Stenson’s success has propelled him to the top of the Ryder Cup rankings. A third appearance, at Gleneagles, is an obvious date for his 2014 calendar. There are four others. “I finished second at the Open, third at the US PGA. I was up there challenging for the win, came close to winning and felt like I had more to give. That’s the exciting part for me. If I can play well at one of the big ones next year it will be interesting to see if I can pull it off at one of the majors.

“At the Open I had a lip out on the 10th and on 12 and 13 gave away easy bogeys. I played well the last five holes. You never know what might have been but Phil [Mickelson] was a deserving winner. He played great and sometimes you just have to accept that someone else is having a better week.

“Hopefully I can kick on next year. Being a European, the Open Championship, one of the tournaments I watched on television when I first started to play the game, would be the one I would most like to win but I’m not picky. I would be happy to put my name on any one of those trophies, or get a jacket.”

From bust to boom: how fortune turned

Henrik Stenson lost a reported $8m in the financial collapse of 2008, having invested his money with jailed financier Allen Stanford. “No one would be happy losing a big part of your savings but that happened early in ’09 and then I won the Players,” he said. “It is a done chapter for me. I’ve moved on. Luckily, I’m in a sport where I can make a lot of money if I’m playing well and make up for things quickly in that sense. Other people are not as fortunate. That is the sad part when those kinds of thing happen.”

Stenson’s golden year

The Open, Muirfield (July) Second, three shots behind Phil Mickelson.

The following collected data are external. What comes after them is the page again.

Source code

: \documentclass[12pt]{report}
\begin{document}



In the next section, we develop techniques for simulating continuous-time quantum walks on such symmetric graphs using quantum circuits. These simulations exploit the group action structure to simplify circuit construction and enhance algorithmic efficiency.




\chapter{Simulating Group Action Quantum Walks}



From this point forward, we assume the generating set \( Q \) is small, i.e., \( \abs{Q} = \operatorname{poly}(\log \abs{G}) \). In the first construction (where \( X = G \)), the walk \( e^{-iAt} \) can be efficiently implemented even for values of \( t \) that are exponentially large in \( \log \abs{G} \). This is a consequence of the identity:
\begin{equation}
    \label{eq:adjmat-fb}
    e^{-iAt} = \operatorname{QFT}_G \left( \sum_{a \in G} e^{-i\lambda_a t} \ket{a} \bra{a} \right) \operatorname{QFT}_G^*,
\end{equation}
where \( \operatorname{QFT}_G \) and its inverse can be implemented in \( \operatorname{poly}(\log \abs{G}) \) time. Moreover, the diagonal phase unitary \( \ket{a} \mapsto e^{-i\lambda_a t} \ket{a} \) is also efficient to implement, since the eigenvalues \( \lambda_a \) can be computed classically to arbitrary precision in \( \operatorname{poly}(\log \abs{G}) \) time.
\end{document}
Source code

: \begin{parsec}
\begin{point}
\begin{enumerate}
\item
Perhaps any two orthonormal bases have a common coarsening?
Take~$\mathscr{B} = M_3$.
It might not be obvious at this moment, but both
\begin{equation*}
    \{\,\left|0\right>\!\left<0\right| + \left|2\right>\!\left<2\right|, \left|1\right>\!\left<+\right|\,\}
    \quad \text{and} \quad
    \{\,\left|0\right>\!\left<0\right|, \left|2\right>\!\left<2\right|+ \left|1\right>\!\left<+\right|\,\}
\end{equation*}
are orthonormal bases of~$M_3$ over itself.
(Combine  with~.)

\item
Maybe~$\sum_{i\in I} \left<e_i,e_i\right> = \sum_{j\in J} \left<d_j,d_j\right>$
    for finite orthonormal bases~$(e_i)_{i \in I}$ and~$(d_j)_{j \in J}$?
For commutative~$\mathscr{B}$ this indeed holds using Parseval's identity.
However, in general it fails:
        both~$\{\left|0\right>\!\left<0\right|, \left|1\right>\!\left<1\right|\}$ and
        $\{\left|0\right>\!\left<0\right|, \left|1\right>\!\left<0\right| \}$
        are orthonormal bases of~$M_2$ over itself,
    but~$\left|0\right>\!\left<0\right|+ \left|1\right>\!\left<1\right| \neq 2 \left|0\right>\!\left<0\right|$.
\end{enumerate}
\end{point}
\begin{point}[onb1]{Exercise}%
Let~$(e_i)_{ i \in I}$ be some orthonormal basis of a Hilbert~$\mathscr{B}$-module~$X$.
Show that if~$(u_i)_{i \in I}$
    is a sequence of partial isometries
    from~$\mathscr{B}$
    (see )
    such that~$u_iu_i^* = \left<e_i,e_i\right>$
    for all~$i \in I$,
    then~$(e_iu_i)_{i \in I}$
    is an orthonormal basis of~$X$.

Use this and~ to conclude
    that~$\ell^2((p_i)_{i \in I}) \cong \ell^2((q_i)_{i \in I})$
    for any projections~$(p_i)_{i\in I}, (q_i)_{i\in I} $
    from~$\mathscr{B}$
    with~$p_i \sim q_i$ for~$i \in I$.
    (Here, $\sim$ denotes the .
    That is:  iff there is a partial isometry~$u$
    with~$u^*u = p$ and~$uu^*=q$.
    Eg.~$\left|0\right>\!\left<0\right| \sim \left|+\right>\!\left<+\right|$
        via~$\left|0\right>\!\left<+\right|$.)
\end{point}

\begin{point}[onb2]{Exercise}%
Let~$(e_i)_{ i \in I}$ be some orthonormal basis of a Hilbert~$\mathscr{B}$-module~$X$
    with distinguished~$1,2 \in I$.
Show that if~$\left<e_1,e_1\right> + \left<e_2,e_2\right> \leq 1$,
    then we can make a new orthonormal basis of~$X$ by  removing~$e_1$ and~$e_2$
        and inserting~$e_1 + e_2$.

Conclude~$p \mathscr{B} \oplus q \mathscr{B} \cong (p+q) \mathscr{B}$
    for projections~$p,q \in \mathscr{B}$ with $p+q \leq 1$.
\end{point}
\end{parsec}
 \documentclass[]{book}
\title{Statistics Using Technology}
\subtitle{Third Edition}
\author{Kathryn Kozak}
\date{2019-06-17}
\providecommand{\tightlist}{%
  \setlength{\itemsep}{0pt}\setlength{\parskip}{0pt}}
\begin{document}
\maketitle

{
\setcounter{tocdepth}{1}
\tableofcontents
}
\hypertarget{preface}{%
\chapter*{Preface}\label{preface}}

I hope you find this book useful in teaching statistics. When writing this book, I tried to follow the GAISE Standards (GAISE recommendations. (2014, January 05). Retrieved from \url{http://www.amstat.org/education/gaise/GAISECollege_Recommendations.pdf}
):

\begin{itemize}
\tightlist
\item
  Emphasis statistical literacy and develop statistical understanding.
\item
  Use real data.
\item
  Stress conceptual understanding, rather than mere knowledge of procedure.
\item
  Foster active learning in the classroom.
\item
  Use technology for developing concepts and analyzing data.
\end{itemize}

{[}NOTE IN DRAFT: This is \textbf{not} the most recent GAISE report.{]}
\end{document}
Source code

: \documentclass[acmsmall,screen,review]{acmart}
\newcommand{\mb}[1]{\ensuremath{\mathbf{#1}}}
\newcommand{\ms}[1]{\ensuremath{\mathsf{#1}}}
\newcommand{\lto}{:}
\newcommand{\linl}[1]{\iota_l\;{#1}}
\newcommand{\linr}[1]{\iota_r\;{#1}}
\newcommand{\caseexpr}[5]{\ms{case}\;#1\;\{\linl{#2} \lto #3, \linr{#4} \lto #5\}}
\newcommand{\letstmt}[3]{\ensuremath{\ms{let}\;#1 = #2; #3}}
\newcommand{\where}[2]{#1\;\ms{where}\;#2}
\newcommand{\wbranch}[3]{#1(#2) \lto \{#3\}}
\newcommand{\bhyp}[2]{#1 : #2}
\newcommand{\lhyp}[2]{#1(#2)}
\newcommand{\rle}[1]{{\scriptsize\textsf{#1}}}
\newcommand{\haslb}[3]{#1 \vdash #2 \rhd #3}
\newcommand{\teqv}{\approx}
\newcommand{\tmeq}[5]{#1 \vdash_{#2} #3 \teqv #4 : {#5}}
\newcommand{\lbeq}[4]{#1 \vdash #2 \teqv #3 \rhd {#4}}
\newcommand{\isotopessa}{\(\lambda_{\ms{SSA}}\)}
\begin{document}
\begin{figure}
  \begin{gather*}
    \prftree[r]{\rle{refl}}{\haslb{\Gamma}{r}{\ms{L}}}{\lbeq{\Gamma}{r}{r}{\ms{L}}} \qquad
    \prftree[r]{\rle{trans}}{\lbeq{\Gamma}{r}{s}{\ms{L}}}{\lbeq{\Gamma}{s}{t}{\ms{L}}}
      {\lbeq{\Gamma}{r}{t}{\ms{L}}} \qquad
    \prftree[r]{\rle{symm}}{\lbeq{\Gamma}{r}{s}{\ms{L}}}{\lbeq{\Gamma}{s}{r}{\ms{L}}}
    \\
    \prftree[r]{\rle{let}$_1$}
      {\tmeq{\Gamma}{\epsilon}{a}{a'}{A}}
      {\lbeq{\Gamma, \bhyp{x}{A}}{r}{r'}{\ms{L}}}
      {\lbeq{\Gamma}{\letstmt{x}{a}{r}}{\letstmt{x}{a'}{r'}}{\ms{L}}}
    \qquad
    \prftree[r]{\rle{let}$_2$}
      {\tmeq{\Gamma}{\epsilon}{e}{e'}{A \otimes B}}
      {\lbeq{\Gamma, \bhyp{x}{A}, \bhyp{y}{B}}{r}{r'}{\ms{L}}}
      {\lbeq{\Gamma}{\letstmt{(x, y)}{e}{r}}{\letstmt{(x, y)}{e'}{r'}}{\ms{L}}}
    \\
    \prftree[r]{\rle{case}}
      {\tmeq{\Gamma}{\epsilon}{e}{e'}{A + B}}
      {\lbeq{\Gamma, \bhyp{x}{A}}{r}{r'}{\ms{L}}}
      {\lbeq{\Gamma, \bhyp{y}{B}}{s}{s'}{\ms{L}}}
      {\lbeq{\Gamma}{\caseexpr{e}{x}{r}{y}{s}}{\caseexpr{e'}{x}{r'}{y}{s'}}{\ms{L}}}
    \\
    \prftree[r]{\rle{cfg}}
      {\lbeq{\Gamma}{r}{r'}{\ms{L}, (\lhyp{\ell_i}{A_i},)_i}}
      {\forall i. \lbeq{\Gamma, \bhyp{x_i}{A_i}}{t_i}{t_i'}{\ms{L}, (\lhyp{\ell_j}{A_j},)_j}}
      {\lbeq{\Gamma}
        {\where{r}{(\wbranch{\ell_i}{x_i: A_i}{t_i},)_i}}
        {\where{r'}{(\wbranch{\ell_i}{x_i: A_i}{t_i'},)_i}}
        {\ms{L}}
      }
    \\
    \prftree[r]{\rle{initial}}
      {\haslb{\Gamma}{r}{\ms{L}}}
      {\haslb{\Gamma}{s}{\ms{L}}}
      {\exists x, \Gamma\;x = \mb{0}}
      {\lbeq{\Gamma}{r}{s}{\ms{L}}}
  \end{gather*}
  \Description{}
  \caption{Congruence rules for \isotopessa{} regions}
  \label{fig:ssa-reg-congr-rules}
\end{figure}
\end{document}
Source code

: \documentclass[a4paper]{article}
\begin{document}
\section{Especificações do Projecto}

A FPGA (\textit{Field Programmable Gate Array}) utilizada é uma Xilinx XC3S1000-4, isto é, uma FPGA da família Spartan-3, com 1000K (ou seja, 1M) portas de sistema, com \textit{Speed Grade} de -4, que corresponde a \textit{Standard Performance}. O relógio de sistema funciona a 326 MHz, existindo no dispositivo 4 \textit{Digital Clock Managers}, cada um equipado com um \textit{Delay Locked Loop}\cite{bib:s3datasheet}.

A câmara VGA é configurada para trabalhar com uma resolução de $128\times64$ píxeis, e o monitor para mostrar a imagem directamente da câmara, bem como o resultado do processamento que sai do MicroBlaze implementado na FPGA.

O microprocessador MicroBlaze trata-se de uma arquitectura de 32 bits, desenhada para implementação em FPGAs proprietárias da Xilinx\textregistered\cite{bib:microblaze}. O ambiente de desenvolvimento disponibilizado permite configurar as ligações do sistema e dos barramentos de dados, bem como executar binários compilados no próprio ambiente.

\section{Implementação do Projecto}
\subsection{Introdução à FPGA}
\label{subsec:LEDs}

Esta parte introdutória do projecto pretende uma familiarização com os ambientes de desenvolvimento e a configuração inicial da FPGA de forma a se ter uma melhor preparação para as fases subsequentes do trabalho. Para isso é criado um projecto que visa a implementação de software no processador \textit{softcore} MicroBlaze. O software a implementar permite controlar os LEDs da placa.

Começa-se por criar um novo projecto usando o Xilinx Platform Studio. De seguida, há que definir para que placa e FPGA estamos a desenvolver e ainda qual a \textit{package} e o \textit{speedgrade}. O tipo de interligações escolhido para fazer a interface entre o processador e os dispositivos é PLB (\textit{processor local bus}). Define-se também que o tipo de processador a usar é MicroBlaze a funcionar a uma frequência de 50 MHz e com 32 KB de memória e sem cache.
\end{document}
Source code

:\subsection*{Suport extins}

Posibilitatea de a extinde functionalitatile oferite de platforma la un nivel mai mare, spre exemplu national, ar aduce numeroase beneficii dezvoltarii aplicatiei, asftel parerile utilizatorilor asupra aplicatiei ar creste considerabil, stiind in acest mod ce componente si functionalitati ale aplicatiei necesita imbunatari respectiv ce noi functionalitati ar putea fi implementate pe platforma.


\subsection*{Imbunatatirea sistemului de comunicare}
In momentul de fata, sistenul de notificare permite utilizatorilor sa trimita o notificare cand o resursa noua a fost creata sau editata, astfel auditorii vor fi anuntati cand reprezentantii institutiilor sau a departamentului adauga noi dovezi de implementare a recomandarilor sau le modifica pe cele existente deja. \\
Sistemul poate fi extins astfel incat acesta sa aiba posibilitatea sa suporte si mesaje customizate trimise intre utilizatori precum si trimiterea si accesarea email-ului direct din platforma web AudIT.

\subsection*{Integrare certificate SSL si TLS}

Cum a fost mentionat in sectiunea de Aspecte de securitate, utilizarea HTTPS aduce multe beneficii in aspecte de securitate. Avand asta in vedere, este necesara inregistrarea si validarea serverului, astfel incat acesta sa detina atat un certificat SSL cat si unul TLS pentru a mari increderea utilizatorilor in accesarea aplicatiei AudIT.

Bridgestone Invitational, Akron (August) Second again, tied with Keegan Bradley behind Tiger Woods.

PGA Championship, Oak Hill (August) Claims third the following week.

Deutsche Bank Championship, Norton (September) First win of the year as he becomes first European winner of FedEx Cup.

DP World Tour Championship, Dubai (November) Wins climax of the European Tour (right) by six shots, finishing with an eagle.